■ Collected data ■
※ ※ ※

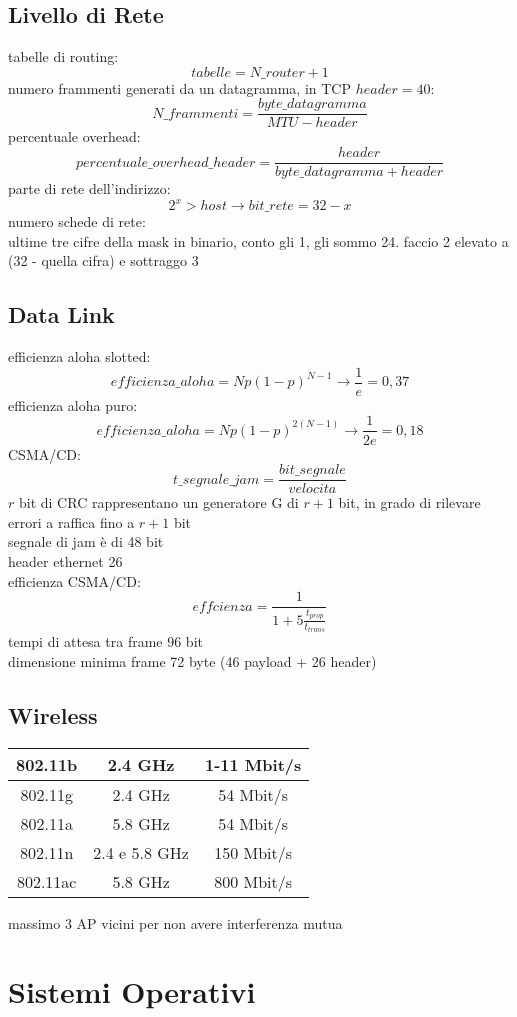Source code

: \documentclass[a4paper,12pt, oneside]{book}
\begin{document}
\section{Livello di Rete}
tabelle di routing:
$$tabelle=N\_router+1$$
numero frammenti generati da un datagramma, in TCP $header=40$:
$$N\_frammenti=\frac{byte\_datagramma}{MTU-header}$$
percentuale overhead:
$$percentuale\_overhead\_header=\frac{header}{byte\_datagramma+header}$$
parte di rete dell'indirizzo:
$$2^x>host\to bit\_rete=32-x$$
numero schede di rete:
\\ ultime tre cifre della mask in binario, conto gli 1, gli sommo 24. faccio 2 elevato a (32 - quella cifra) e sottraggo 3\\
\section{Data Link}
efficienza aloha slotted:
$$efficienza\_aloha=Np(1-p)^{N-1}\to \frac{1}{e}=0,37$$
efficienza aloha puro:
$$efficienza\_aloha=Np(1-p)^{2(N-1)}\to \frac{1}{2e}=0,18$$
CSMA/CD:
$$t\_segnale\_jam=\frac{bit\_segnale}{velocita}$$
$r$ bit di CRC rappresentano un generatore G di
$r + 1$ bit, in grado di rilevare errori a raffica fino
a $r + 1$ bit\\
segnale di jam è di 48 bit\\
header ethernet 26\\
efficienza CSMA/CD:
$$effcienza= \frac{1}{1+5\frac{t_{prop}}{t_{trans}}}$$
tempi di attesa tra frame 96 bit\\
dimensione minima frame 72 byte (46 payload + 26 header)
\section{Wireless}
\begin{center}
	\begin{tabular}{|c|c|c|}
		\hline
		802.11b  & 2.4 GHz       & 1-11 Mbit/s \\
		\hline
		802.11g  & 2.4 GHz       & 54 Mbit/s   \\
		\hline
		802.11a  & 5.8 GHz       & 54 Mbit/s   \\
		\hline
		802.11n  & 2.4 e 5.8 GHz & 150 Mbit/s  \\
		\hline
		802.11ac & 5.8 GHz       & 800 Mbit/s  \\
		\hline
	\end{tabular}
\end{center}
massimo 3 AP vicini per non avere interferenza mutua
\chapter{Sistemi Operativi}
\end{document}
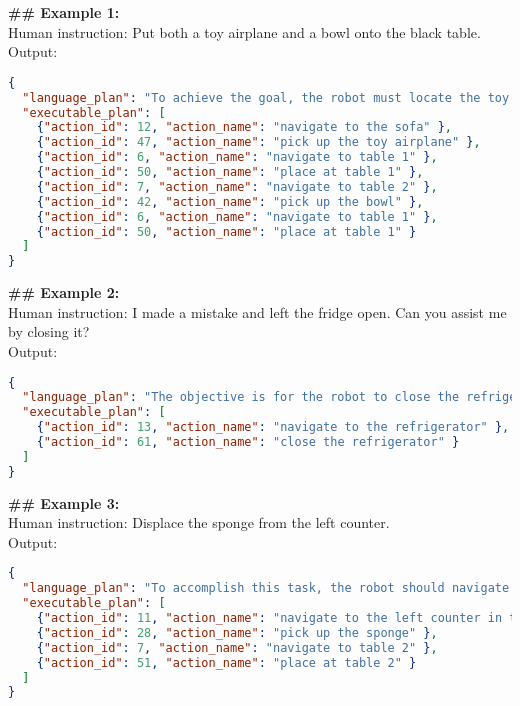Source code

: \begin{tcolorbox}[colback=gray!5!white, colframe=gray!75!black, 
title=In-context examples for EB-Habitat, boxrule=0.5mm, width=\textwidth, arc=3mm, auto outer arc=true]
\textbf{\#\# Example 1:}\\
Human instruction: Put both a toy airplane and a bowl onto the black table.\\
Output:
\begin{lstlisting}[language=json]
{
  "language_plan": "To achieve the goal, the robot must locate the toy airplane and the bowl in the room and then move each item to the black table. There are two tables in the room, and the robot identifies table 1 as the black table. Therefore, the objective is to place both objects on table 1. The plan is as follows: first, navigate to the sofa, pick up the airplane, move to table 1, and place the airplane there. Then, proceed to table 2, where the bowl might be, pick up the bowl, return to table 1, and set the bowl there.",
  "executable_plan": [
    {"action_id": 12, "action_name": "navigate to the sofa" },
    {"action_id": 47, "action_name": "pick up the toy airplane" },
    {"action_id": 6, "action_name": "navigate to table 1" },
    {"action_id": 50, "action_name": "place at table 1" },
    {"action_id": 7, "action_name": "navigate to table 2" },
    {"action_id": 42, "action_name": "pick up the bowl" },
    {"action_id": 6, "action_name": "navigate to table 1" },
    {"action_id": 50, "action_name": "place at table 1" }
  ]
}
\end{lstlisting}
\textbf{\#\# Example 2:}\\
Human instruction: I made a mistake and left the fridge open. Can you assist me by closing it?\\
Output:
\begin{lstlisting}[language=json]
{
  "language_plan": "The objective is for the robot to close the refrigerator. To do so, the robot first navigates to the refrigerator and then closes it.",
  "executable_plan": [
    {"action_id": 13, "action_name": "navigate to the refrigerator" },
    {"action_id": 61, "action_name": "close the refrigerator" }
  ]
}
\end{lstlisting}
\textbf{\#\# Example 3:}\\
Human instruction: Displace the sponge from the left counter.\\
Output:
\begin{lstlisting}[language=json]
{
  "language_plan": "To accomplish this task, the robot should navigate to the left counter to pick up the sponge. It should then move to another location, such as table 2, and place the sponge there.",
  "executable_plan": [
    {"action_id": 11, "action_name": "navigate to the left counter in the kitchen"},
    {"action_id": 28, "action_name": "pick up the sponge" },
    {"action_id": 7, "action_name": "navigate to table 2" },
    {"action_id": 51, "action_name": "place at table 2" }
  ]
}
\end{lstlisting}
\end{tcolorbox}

※ ※ ※

■ EXERCISE AIM ■
Would you please retype all the data exactly? Leave out whatever pictures it holds.

■ TASK RESULT ■
Source code

: \documentclass[a4paper,12pt, oneside]{book}
\begin{document}
\section{Livello di Rete}
tabelle di routing:
$$tabelle=N\_router+1$$
numero frammenti generati da un datagramma, in TCP $header=40$:
$$N\_frammenti=\frac{byte\_datagramma}{MTU-header}$$
percentuale overhead:
$$percentuale\_overhead\_header=\frac{header}{byte\_datagramma+header}$$
parte di rete dell'indirizzo:
$$2^x>host\to bit\_rete=32-x$$
numero schede di rete:
\\ ultime tre cifre della mask in binario, conto gli 1, gli sommo 24. faccio 2 elevato a (32 - quella cifra) e sottraggo 3\\
\section{Data Link}
efficienza aloha slotted:
$$efficienza\_aloha=Np(1-p)^{N-1}\to \frac{1}{e}=0,37$$
efficienza aloha puro:
$$efficienza\_aloha=Np(1-p)^{2(N-1)}\to \frac{1}{2e}=0,18$$
CSMA/CD:
$$t\_segnale\_jam=\frac{bit\_segnale}{velocita}$$
$r$ bit di CRC rappresentano un generatore G di
$r + 1$ bit, in grado di rilevare errori a raffica fino
a $r + 1$ bit\\
segnale di jam è di 48 bit\\
header ethernet 26\\
efficienza CSMA/CD:
$$effcienza= \frac{1}{1+5\frac{t_{prop}}{t_{trans}}}$$
tempi di attesa tra frame 96 bit\\
dimensione minima frame 72 byte (46 payload + 26 header)
\section{Wireless}
\begin{center}
	\begin{tabular}{|c|c|c|}
		\hline
		802.11b  & 2.4 GHz       & 1-11 Mbit/s \\
		\hline
		802.11g  & 2.4 GHz       & 54 Mbit/s   \\
		\hline
		802.11a  & 5.8 GHz       & 54 Mbit/s   \\
		\hline
		802.11n  & 2.4 e 5.8 GHz & 150 Mbit/s  \\
		\hline
		802.11ac & 5.8 GHz       & 800 Mbit/s  \\
		\hline
	\end{tabular}
\end{center}
massimo 3 AP vicini per non avere interferenza mutua
\chapter{Sistemi Operativi}
\end{document}
Source code

: \begin{tcolorbox}[colback=gray!5!white, colframe=gray!75!black, 
title=In-context examples for EB-Habitat, boxrule=0.5mm, width=\textwidth, arc=3mm, auto outer arc=true]
\textbf{\#\# Example 1:}\\
Human instruction: Put both a toy airplane and a bowl onto the black table.\\
Output:
\begin{lstlisting}[language=json]
{
  "language_plan": "To achieve the goal, the robot must locate the toy airplane and the bowl in the room and then move each item to the black table. There are two tables in the room, and the robot identifies table 1 as the black table. Therefore, the objective is to place both objects on table 1. The plan is as follows: first, navigate to the sofa, pick up the airplane, move to table 1, and place the airplane there. Then, proceed to table 2, where the bowl might be, pick up the bowl, return to table 1, and set the bowl there.",
  "executable_plan": [
    {"action_id": 12, "action_name": "navigate to the sofa" },
    {"action_id": 47, "action_name": "pick up the toy airplane" },
    {"action_id": 6, "action_name": "navigate to table 1" },
    {"action_id": 50, "action_name": "place at table 1" },
    {"action_id": 7, "action_name": "navigate to table 2" },
    {"action_id": 42, "action_name": "pick up the bowl" },
    {"action_id": 6, "action_name": "navigate to table 1" },
    {"action_id": 50, "action_name": "place at table 1" }
  ]
}
\end{lstlisting}
\textbf{\#\# Example 2:}\\
Human instruction: I made a mistake and left the fridge open. Can you assist me by closing it?\\
Output:
\begin{lstlisting}[language=json]
{
  "language_plan": "The objective is for the robot to close the refrigerator. To do so, the robot first navigates to the refrigerator and then closes it.",
  "executable_plan": [
    {"action_id": 13, "action_name": "navigate to the refrigerator" },
    {"action_id": 61, "action_name": "close the refrigerator" }
  ]
}
\end{lstlisting}
\textbf{\#\# Example 3:}\\
Human instruction: Displace the sponge from the left counter.\\
Output:
\begin{lstlisting}[language=json]
{
  "language_plan": "To accomplish this task, the robot should navigate to the left counter to pick up the sponge. It should then move to another location, such as table 2, and place the sponge there.",
  "executable_plan": [
    {"action_id": 11, "action_name": "navigate to the left counter in the kitchen"},
    {"action_id": 28, "action_name": "pick up the sponge" },
    {"action_id": 7, "action_name": "navigate to table 2" },
    {"action_id": 51, "action_name": "place at table 2" }
  ]
}
\end{lstlisting}
\end{tcolorbox}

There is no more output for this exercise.